Copy out the full data exactly as given; pictures should not be included.

*****

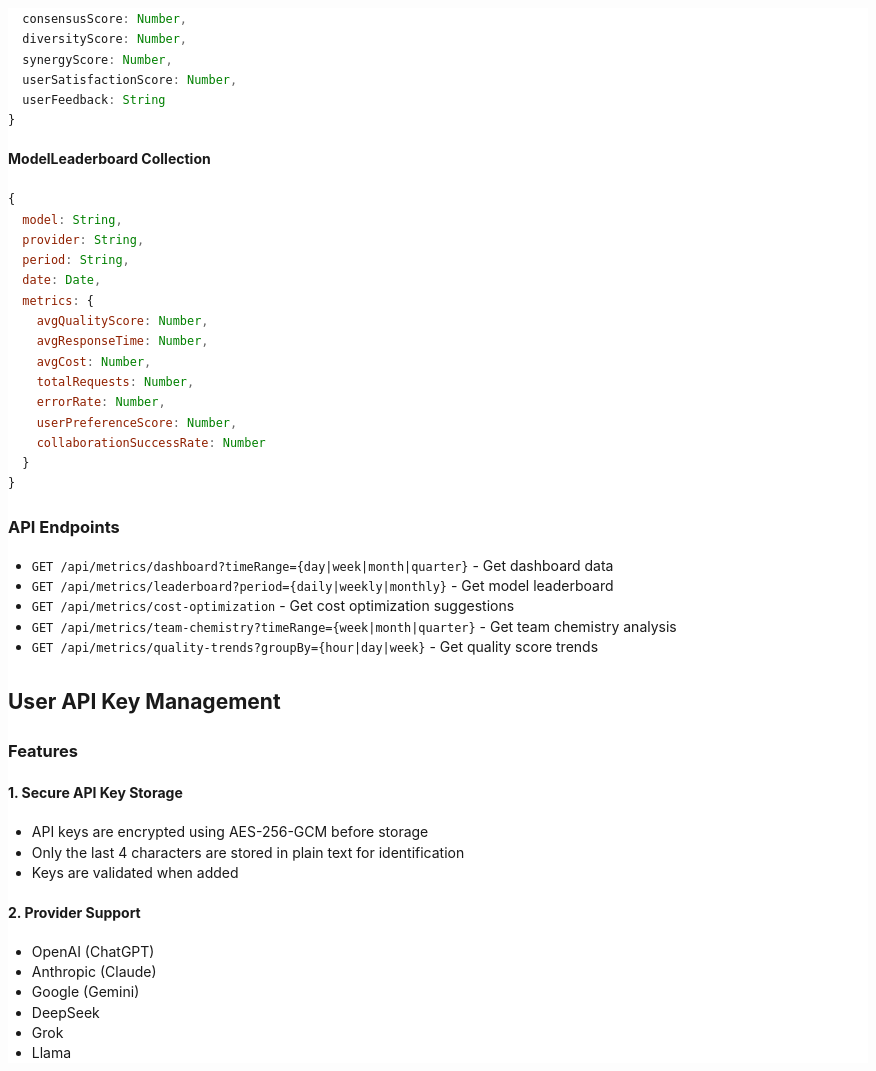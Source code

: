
 ```javascript
  consensusScore: Number,
  diversityScore: Number,
  synergyScore: Number,
  userSatisfactionScore: Number,
  userFeedback: String
}
```

#### ModelLeaderboard Collection
```javascript
{
  model: String,
  provider: String,
  period: String,
  date: Date,
  metrics: {
    avgQualityScore: Number,
    avgResponseTime: Number,
    avgCost: Number,
    totalRequests: Number,
    errorRate: Number,
    userPreferenceScore: Number,
    collaborationSuccessRate: Number
  }
}
```

### API Endpoints

- `GET /api/metrics/dashboard?timeRange={day|week|month|quarter}` - Get dashboard data
- `GET /api/metrics/leaderboard?period={daily|weekly|monthly}` - Get model leaderboard
- `GET /api/metrics/cost-optimization` - Get cost optimization suggestions
- `GET /api/metrics/team-chemistry?timeRange={week|month|quarter}` - Get team chemistry analysis
- `GET /api/metrics/quality-trends?groupBy={hour|day|week}` - Get quality score trends

## User API Key Management

### Features

#### 1. Secure API Key Storage
- API keys are encrypted using AES-256-GCM before storage
- Only the last 4 characters are stored in plain text for identification
- Keys are validated when added

#### 2. Provider Support
- OpenAI (ChatGPT)
- Anthropic (Claude)
- Google (Gemini)
- DeepSeek
- Grok
- Llama
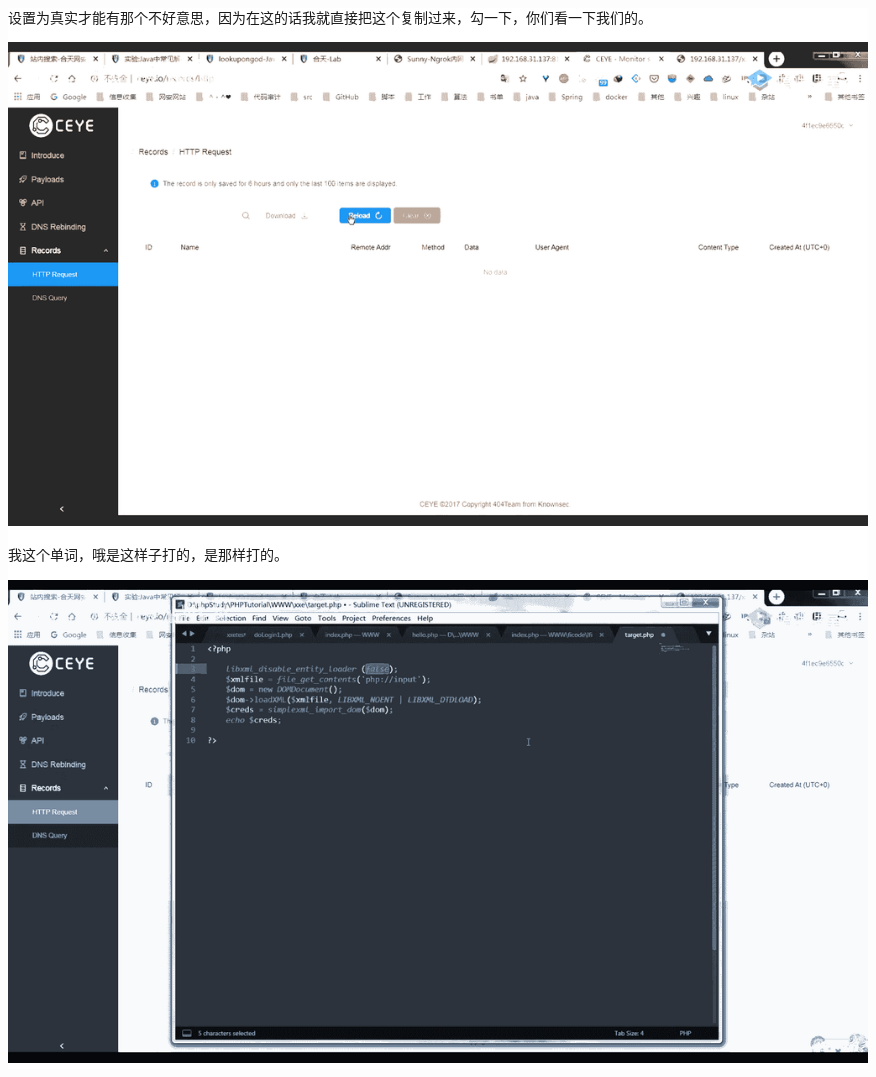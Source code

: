 设置为真实才能有那个不好意思，因为在这的话我就直接把这个复制过来，勾一下，你们看一下我们的。

![](img/f554bb8e2203c4ebda47eb3ed5e96df6_36.png)

我这个单词，哦是这样子打的，是那样打的。

![](img/f554bb8e2203c4ebda47eb3ed5e96df6_38.png)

*****

SOLUTION:
Source code

:
 ```javascript
  consensusScore: Number,
  diversityScore: Number,
  synergyScore: Number,
  userSatisfactionScore: Number,
  userFeedback: String
}
```

#### ModelLeaderboard Collection
```javascript
{
  model: String,
  provider: String,
  period: String,
  date: Date,
  metrics: {
    avgQualityScore: Number,
    avgResponseTime: Number,
    avgCost: Number,
    totalRequests: Number,
    errorRate: Number,
    userPreferenceScore: Number,
    collaborationSuccessRate: Number
  }
}
```

### API Endpoints

- `GET /api/metrics/dashboard?timeRange={day|week|month|quarter}` - Get dashboard data
- `GET /api/metrics/leaderboard?period={daily|weekly|monthly}` - Get model leaderboard
- `GET /api/metrics/cost-optimization` - Get cost optimization suggestions
- `GET /api/metrics/team-chemistry?timeRange={week|month|quarter}` - Get team chemistry analysis
- `GET /api/metrics/quality-trends?groupBy={hour|day|week}` - Get quality score trends

## User API Key Management

### Features

#### 1. Secure API Key Storage
- API keys are encrypted using AES-256-GCM before storage
- Only the last 4 characters are stored in plain text for identification
- Keys are validated when added

#### 2. Provider Support
- OpenAI (ChatGPT)
- Anthropic (Claude)
- Google (Gemini)
- DeepSeek
- Grok
- Llama
Source code

: 设置为真实才能有那个不好意思，因为在这的话我就直接把这个复制过来，勾一下，你们看一下我们的。

![](img/f554bb8e2203c4ebda47eb3ed5e96df6_36.png)

我这个单词，哦是这样子打的，是那样打的。

![](img/f554bb8e2203c4ebda47eb3ed5e96df6_38.png)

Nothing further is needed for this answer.